======== Dataset records

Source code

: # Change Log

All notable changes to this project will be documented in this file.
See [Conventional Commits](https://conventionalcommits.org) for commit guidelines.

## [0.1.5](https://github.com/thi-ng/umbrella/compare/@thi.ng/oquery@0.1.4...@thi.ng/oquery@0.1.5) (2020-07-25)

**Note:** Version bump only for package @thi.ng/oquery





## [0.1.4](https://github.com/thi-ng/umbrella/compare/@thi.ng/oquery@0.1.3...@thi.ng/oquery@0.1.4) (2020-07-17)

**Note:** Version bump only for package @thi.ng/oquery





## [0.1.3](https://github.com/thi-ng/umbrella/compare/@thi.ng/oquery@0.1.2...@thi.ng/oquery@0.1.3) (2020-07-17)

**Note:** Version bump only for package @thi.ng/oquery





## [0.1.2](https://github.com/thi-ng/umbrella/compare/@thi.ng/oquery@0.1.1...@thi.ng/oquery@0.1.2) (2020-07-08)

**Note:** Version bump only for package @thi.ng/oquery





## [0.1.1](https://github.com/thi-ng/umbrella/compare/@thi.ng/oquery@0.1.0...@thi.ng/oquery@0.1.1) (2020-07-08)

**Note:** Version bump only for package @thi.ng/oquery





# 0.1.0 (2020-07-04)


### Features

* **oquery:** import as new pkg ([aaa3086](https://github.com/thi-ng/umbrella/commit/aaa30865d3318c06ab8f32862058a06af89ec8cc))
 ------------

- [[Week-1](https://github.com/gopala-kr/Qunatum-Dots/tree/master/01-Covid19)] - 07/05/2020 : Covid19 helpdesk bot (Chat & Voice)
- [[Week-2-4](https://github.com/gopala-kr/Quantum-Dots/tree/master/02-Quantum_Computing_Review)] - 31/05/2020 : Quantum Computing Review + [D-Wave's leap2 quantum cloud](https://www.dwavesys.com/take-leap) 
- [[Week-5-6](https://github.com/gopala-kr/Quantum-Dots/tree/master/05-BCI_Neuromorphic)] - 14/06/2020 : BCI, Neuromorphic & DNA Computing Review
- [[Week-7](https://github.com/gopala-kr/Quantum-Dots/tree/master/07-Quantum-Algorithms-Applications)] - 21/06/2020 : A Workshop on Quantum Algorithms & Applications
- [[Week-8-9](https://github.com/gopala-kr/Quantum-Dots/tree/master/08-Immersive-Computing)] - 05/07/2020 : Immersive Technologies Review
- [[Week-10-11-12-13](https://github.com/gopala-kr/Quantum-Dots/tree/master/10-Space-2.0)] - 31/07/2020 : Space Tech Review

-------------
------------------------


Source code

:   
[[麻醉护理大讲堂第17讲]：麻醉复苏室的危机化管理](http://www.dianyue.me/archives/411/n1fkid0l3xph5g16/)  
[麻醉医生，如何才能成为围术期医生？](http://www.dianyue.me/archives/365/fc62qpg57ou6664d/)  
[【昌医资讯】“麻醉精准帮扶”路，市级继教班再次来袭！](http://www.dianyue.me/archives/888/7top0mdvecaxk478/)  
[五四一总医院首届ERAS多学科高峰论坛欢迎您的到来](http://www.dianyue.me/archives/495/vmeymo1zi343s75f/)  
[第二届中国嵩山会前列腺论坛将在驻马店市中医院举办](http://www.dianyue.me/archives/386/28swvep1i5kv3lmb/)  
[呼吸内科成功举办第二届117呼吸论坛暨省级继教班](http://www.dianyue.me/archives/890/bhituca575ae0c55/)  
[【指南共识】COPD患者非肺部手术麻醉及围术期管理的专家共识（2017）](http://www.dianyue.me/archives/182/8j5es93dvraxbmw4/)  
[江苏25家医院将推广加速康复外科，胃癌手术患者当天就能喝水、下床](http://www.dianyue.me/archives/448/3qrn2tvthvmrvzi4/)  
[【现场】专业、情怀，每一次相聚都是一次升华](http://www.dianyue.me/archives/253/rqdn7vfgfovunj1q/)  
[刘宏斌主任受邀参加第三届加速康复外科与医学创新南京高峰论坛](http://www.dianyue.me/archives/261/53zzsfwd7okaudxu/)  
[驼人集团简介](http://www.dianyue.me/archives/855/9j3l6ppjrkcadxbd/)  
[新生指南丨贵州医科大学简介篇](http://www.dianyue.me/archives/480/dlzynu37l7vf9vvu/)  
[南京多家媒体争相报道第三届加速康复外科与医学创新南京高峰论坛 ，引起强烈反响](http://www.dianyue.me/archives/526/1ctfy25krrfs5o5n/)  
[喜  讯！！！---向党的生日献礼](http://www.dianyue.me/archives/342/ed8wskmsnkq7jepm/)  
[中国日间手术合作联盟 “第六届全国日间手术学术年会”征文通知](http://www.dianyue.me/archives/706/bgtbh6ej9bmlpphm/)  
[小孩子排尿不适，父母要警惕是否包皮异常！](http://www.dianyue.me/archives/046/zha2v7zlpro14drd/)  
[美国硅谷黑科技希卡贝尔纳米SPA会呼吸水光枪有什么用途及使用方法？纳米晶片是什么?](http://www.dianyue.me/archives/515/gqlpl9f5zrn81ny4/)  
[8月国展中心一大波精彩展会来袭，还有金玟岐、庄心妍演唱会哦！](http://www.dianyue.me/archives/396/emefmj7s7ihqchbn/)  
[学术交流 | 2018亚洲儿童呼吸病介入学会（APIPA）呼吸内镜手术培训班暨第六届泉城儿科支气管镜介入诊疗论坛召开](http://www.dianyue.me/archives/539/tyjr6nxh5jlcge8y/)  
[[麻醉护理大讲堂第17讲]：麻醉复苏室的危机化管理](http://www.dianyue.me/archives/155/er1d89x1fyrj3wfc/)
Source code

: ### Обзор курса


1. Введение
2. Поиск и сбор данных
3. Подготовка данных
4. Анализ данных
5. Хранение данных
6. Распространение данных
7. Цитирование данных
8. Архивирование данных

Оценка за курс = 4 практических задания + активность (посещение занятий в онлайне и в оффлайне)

================

What is needed
Copy out exactly the lines running from the line with "[新生指南丨贵州医科大学简介" to the end of the records, inclusive.

Output for this exercise
[新生指南丨贵州医科大学简介篇](http://www.dianyue.me/archives/480/dlzynu37l7vf9vvu/)  
[南京多家媒体争相报道第三届加速康复外科与医学创新南京高峰论坛 ，引起强烈反响](http://www.dianyue.me/archives/526/1ctfy25krrfs5o5n/)  
[喜  讯！！！---向党的生日献礼](http://www.dianyue.me/archives/342/ed8wskmsnkq7jepm/)  
[中国日间手术合作联盟 “第六届全国日间手术学术年会”征文通知](http://www.dianyue.me/archives/706/bgtbh6ej9bmlpphm/)  
[小孩子排尿不适，父母要警惕是否包皮异常！](http://www.dianyue.me/archives/046/zha2v7zlpro14drd/)  
[美国硅谷黑科技希卡贝尔纳米SPA会呼吸水光枪有什么用途及使用方法？纳米晶片是什么?](http://www.dianyue.me/archives/515/gqlpl9f5zrn81ny4/)  
[8月国展中心一大波精彩展会来袭，还有金玟岐、庄心妍演唱会哦！](http://www.dianyue.me/archives/396/emefmj7s7ihqchbn/)  
[学术交流 | 2018亚洲儿童呼吸病介入学会（APIPA）呼吸内镜手术培训班暨第六届泉城儿科支气管镜介入诊疗论坛召开](http://www.dianyue.me/archives/539/tyjr6nxh5jlcge8y/)  
[[麻醉护理大讲堂第17讲]：麻醉复苏室的危机化管理](http://www.dianyue.me/archives/155/er1d89x1fyrj3wfc/)
Source code

: ### Обзор курса


1. Введение
2. Поиск и сбор данных
3. Подготовка данных
4. Анализ данных
5. Хранение данных
6. Распространение данных
7. Цитирование данных
8. Архивирование данных

Оценка за курс = 4 практических задания + активность (посещение занятий в онлайне и в оффлайне)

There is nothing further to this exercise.